‘the first step that put me on the road to Rotten’—John Lydon (aka Johnny Rotten), talking about his childhood meningitis and hospitalisation
Giving a talk about this topic at MediaCityUK, University of Salford this week, part of our regular programme of research seminars. It’s a bit of a dry run for my keynote at the KISMIF conference in Portugal in July (see poster below). I’ve broken my old rule about not writing about punk rock (again)… It’s to do with a piece I’m writing for the Oxford Handbook of Popular Music and Disability. Here’s the abstract. The paper is on Wednesday 21 May, 3 pm, MediaCityUK. Do come if you’re in my area. (Every punk/Manc blog shd hv a Fall ref.) I probably won’t do all of below, might even just focus on the new reading of Johnny Rotten as crip, as suggested above in epigraph.
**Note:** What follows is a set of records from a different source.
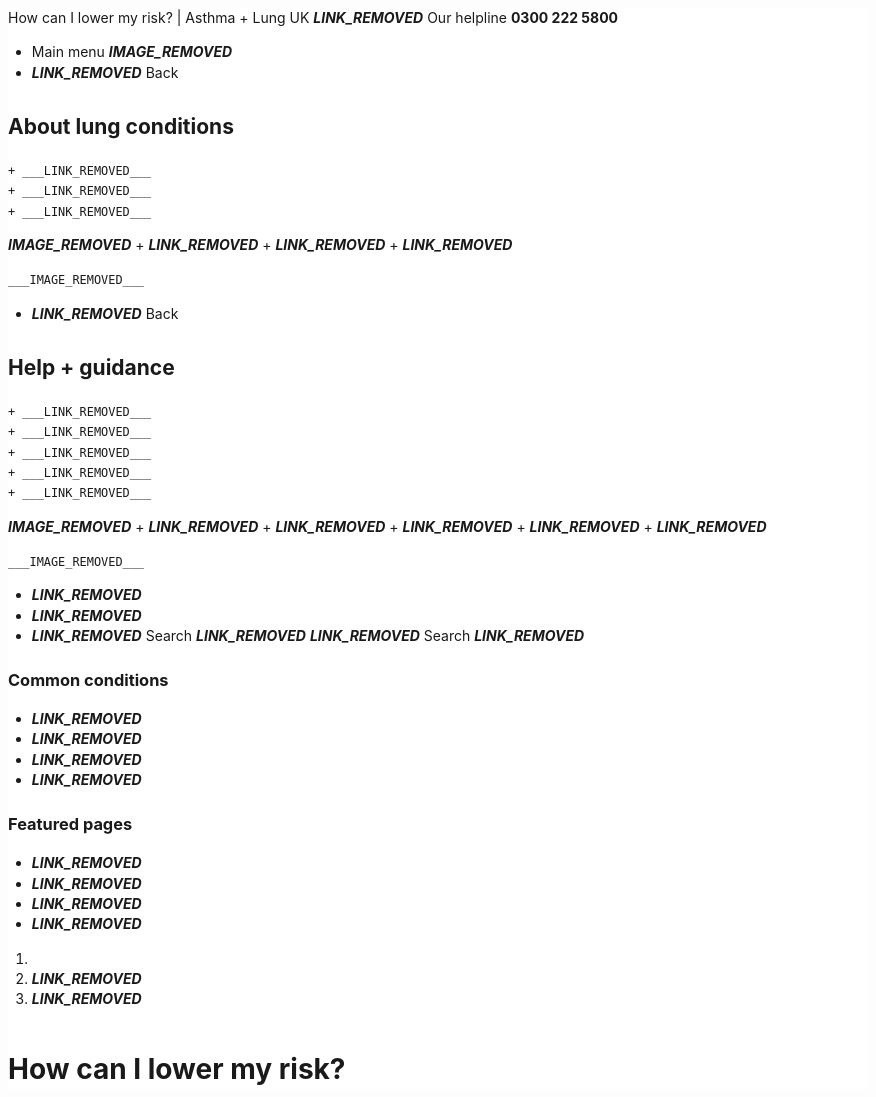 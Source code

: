 
How can I lower my risk? | Asthma + Lung UK
 ___LINK_REMOVED___
 Our helpline **0300 222 5800**
* Main menu
___IMAGE_REMOVED___
* ___LINK_REMOVED___
 Back
 
## About lung conditions
	+ ___LINK_REMOVED___
	+ ___LINK_REMOVED___
	+ ___LINK_REMOVED___
___IMAGE_REMOVED___
	+ ___LINK_REMOVED___
	+ ___LINK_REMOVED___
	+ ___LINK_REMOVED___
	
	
	___IMAGE_REMOVED___
* ___LINK_REMOVED___
 Back
 
## Help + guidance
	+ ___LINK_REMOVED___
	+ ___LINK_REMOVED___
	+ ___LINK_REMOVED___
	+ ___LINK_REMOVED___
	+ ___LINK_REMOVED___
___IMAGE_REMOVED___
	+ ___LINK_REMOVED___
	+ ___LINK_REMOVED___
	+ ___LINK_REMOVED___
	+ ___LINK_REMOVED___
	+ ___LINK_REMOVED___
	
	
	___IMAGE_REMOVED___
* ___LINK_REMOVED___
* ___LINK_REMOVED___
* ___LINK_REMOVED___
Search
___LINK_REMOVED___ 
 ___LINK_REMOVED___
Search
___LINK_REMOVED___
### Common conditions
* ___LINK_REMOVED___
* ___LINK_REMOVED___
* ___LINK_REMOVED___
* ___LINK_REMOVED___
### Featured pages
* ___LINK_REMOVED___
* ___LINK_REMOVED___
* ___LINK_REMOVED___
* ___LINK_REMOVED___
1. 
3. ___LINK_REMOVED___
5. ___LINK_REMOVED___
# How can I lower my risk? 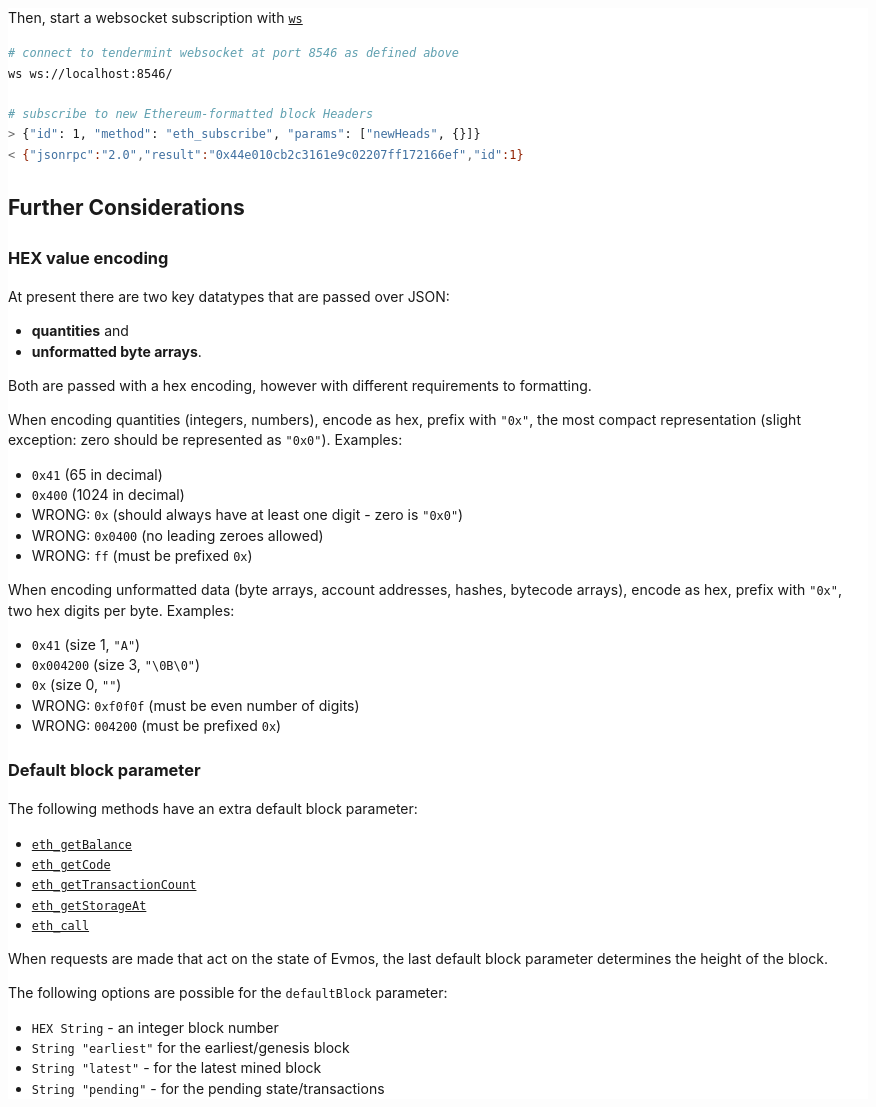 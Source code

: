 Then, start a websocket subscription with [`ws`](https://github.com/hashrocket/ws)

```bash
# connect to tendermint websocket at port 8546 as defined above
ws ws://localhost:8546/

# subscribe to new Ethereum-formatted block Headers
> {"id": 1, "method": "eth_subscribe", "params": ["newHeads", {}]}
< {"jsonrpc":"2.0","result":"0x44e010cb2c3161e9c02207ff172166ef","id":1}
```

## Further Considerations

### HEX value encoding

At present there are two key datatypes that are passed over JSON:

* **quantities** and
* **unformatted byte arrays**.

Both are passed with a hex encoding, however with different requirements to formatting.

When encoding quantities (integers, numbers), encode as hex, prefix with `"0x"`, the most compact representation (slight
exception: zero should be represented as `"0x0"`). Examples:

- `0x41` (65 in decimal)
- `0x400` (1024 in decimal)
- WRONG: `0x` (should always have at least one digit - zero is `"0x0"`)
- WRONG: `0x0400` (no leading zeroes allowed)
- WRONG: `ff` (must be prefixed `0x`)

When encoding unformatted data (byte arrays, account addresses, hashes, bytecode arrays), encode as hex, prefix with `"0x"`,
two hex digits per byte. Examples:

- `0x41` (size 1, `"A"`)
- `0x004200` (size 3, `"\0B\0"`)
- `0x` (size 0, `""`)
- WRONG: `0xf0f0f` (must be even number of digits)
- WRONG: `004200` (must be prefixed `0x`)

### Default block parameter

The following methods have an extra default block parameter:

- [`eth_getBalance`](./ethereum-json-rpc/methods#eth_getbalance)
- [`eth_getCode`](./ethereum-json-rpc/methods#eth_getcode)
- [`eth_getTransactionCount`](./ethereum-json-rpc/methods#eth_gettransactioncount)
- [`eth_getStorageAt`](./ethereum-json-rpc/methods#eth_getstorageat)
- [`eth_call`](./ethereum-json-rpc/methods#eth_call)

When requests are made that act on the state of Evmos, the last default block parameter determines the height of the block.

The following options are possible for the `defaultBlock` parameter:

- `HEX String` - an integer block number
- `String "earliest"` for the earliest/genesis block
- `String "latest"` - for the latest mined block
- `String "pending"` - for the pending state/transactions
This essay is focused on (post)subculture and disability, and specifically on the popular musical subculture of punk rock. It considers the extent to which punk rock in the 1970s and after opened up a space in music for disabled performers and audience members. There are two main areas of discussion. First, questions of subculture and counterculture are explored, in terms of both cultural studies theory and of disability. How far has subculture and postsubculture theory included or even acknowledged the presence of disability? How can subcultural concerns such as clothes, style, fashion, media representations, enhance our understanding of the social significance of popular music for disabled people? Second is a focus on the original British punk scene of the late 1970s and three major artists, varyingly disabled, from it. These are Ian Dury, Johnny Rotten of the Sex Pistols, and Ian Curtis of Joy Division. The essay concludes with a view of punk’s ‘cultural legacy’ in the disability arts movement, including the performance of Dury’s 1981 controversial protest single ‘Spasticus Autisticus’ at the 2012 Paralympics Games in London.
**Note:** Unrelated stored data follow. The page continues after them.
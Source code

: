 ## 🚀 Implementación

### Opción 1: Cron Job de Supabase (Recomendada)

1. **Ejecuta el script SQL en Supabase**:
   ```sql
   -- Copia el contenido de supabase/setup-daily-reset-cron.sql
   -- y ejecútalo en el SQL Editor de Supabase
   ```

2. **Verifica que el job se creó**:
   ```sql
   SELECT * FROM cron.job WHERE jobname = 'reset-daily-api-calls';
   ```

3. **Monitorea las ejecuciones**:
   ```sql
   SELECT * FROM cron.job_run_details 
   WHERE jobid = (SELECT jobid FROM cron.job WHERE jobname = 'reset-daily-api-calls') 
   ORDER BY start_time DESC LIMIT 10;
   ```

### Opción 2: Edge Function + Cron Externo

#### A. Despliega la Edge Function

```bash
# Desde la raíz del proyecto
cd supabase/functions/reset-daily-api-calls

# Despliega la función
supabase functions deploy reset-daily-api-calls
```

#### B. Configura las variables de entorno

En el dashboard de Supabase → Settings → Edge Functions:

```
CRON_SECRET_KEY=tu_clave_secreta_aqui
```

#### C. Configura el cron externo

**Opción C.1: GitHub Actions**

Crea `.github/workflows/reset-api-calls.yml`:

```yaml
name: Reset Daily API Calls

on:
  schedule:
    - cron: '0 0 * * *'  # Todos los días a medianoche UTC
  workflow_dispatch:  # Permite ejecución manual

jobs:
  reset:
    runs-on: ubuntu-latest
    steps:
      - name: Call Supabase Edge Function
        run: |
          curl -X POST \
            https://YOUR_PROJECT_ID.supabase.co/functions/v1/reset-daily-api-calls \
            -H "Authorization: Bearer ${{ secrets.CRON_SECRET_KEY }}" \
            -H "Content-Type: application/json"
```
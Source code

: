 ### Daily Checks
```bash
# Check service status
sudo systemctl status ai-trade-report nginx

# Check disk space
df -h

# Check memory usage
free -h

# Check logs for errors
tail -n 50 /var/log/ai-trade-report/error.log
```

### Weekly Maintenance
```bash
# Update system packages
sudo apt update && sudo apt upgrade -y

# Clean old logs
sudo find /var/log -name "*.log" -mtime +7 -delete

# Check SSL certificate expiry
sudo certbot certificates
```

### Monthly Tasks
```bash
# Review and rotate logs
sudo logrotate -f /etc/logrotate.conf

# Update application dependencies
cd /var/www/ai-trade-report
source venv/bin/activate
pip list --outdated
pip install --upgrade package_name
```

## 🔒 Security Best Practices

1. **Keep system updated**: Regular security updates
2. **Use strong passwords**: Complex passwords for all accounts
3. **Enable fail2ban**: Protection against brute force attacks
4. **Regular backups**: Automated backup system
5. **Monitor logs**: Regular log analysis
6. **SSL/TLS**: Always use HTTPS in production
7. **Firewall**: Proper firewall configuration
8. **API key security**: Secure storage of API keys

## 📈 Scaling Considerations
Ooh, this bit’s good, here’s an extracted para, gives a flavour:
Punk and punk-era band names have been characterised by a connotation or description of violence or aggression, sex and fetish, social turmoil and irruption, but also of the body, and in particular the disabled or disfigured body. So: the Blockheads, Deviants, Epileptics, Subhumans, Vital Disorders (UK), Disability Sickness, another Subhumans (both Canada), the Autistics (an early name of Talking Heads), Cripples, Disability, Screamers, Voidoids, Weirdos (USA), and many others. This mildly controversial and contumacious juvenilia signals an identification of misfit, clearly, on the part of band members, but also it contributes to the subcultural terrain of the scene in which both direct and indirect referencing of disability has been widely accepted. Such naming becomes self-fulfilling as a public signifier of music offered: I venture to suggest that a band called, say, the Fuckwit Mutants (I made them up, but would not mind seeing a short set) is unlikely to be playing disco, blues or country tunes. As for punk audiences, their anti-dancing style of the pogo (basically, jumping up and down, on or off the spot), while physically demanding, was a further display of a kind of incompetence, an inelegant if thoroughly energetic solo reaction of body to music. When dancing to slower pieces, or to punk’s own musical (br)other, reggae, one saw, one made, frequent ‘twitches of the head and hands or more extravagant lurches’ (Hebdige 1979, 109). (Indeed, could we say that what I have elsewhere written of as the alla zoppa stepfulness (McKay 2013, 197, n. 9) of reggae spoke powerfully to the cripness of punk? Does that offer another way of understanding the close relationship between the two?) The unhygienic and in wider society unacceptable leakiness of the gesture of ‘gobbing’ (spitting) at bands onstage enhanced and lubricated punk’s bodily excess.